All in the family: Relatives serving vital role as caregivers

Aisha Adkins wasn’t planning on a role as caregiver. But then her mother, Rose, was diagnosed with a rare brain disorder eight years ago.

There were some noticeable signs as the condition developed, but the first two diagnoses missed the mark, says Adkins, 35, of Dunwoody. The correct diagnosis proved to be frontotemporal dementia (also known as FTD).

FTD refers to a group of brain disorders caused by degeneration of the frontal and/or temporal lobes of the brain. These lobes affect personality, memory, and speech, among other things.

Aisha Adkins is one of 41 million unpaid caregivers in the United States.

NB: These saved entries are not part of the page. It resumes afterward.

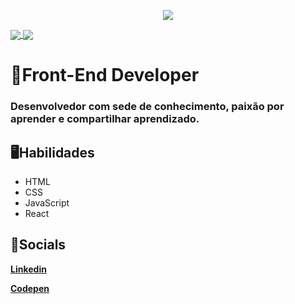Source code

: <p align='center'>
  <img align='center' src="https://media.giphy.com/media/LmNwrBhejkK9EFP504/giphy.gif">
<p/>

<a href="https://github.com/dericparra/github-readme-stats">
  <img align="center" src="https://github-readme-stats.vercel.app/api/pin/?username=dericparra&repo=github-readme-stats" />
</a>

<a href="https://github.com/dericparra/github-readme-stats">
  <img align="center" src="https://github-readme-stats.vercel.app/api/top-langs/?username=dericparra&layout=compact" />
</a>




# 🌃Front-End Developer

### Desenvolvedor com sede de conhecimento, paixão por aprender e compartilhar aprendizado.

## 🖥Habilidades

- HTML 
- CSS
- JavaScript
- React

## 📱Socials

[**Linkedin**](https://www.linkedin.com/in/deric-parra-73774a143/)

[**Codepen**](https://codepen.io/DericRangel013)

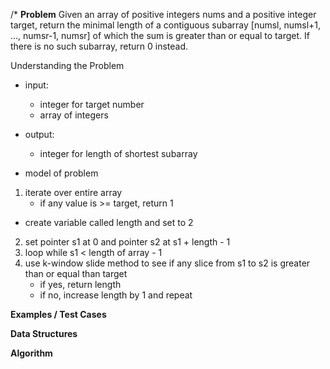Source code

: /*
**Problem**
Given an array of positive integers nums and a positive integer target, return the minimal length of a contiguous subarray [numsl, numsl+1, ..., numsr-1, numsr] of which the sum is greater than or equal to target. If there is no such subarray, return 0 instead.

Understanding the Problem

- input:
  - integer for target number
  - array of integers

- output:
  - integer for length of shortest subarray

- model of problem
1. iterate over entire array
	- if any value is >= target, return 1
 - create variable called length and set to 2
2. set pointer s1 at 0 and pointer s2 at s1 + length - 1
3. loop while s1 < length of array - 1
3. use k-window slide method to see if any slice from s1 to s2 is greater than or equal than target
	- if yes, return length
	- if no, increase length by 1 and repeat

**Examples / Test Cases**


**Data Structures**


**Algorithm**
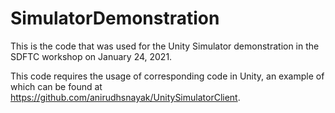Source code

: # SimulatorDemonstration
This is the code that was used for the Unity Simulator demonstration in the SDFTC workshop on January 24, 2021.

This code requires the usage of corresponding code in Unity, an example of which can be found at https://github.com/anirudhsnayak/UnitySimulatorClient.


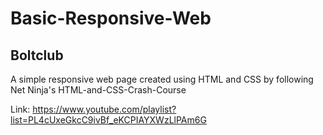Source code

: # Basic-Responsive-Web

## Boltclub

A simple responsive web page created using HTML and CSS by following Net Ninja's HTML-and-CSS-Crash-Course

Link: https://www.youtube.com/playlist?list=PL4cUxeGkcC9ivBf_eKCPIAYXWzLlPAm6G
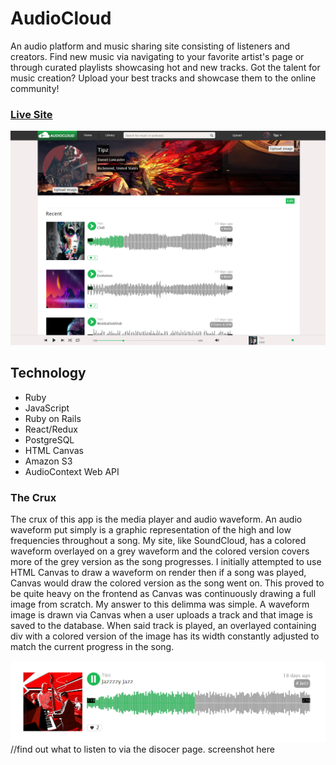 # AudioCloud

An audio platform and music sharing site consisting of listeners and creators. Find new music via navigating to your favorite artist's page or through curated playlists showcasing hot and new tracks. Got the talent for music creation? Upload your best tracks and showcase them to the online community!

### [Live Site](https://myaudiocloud.herokuapp.com/)
![AudioCloud Screen Shot](https://github.com/Dapper-Dan/AudioCloud/blob/master/app/assets/images/WikiScreenShot1.png)
## Technology
- Ruby
- JavaScript
- Ruby on Rails
- React/Redux
- PostgreSQL
- HTML Canvas
- Amazon S3
- AudioContext Web API

### The Crux
The crux of this app is the media player and audio waveform. An audio waveform put simply is a graphic representation of the high and low frequencies throughout a song. My site, like SoundCloud, has a colored waveform overlayed on a grey waveform and the colored version covers more of the grey version as the song progresses. I initially attempted to use HTML Canvas to draw a waveform on render then if a song was played, Canvas would draw the colored version as the song went on. This proved to be quite heavy on the frontend as Canvas was continuously drawing a full image from scratch. My answer to this delimma was simple. A waveform image is drawn via Canvas when a user uploads a track and that image is saved to the database. When said track is played, an overlayed containing div with a colored version of the image has its width constantly adjusted to match the current progress in the song.

![AudioCloud waveform](https://github.com/Dapper-Dan/AudioCloud/blob/master/app/assets/images/wikiScreenShot2.png)
//find out what to listen to via the disocer page. screenshot here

They provide 34 billion hours of care, according to a 2019 AARP report.

She will be honored among caregivers when she rides on a SCAN Foundation float called “Hope’s Heroes” in the Rose Parade on New Year’s Day. SCAN is an independent public charity devoted to transforming care for older adults in ways that preserve their dignity and encourage independence.

“I was beyond honored, shocked and surprised by the opportunity — and really grateful” to be chosen, says Adkins.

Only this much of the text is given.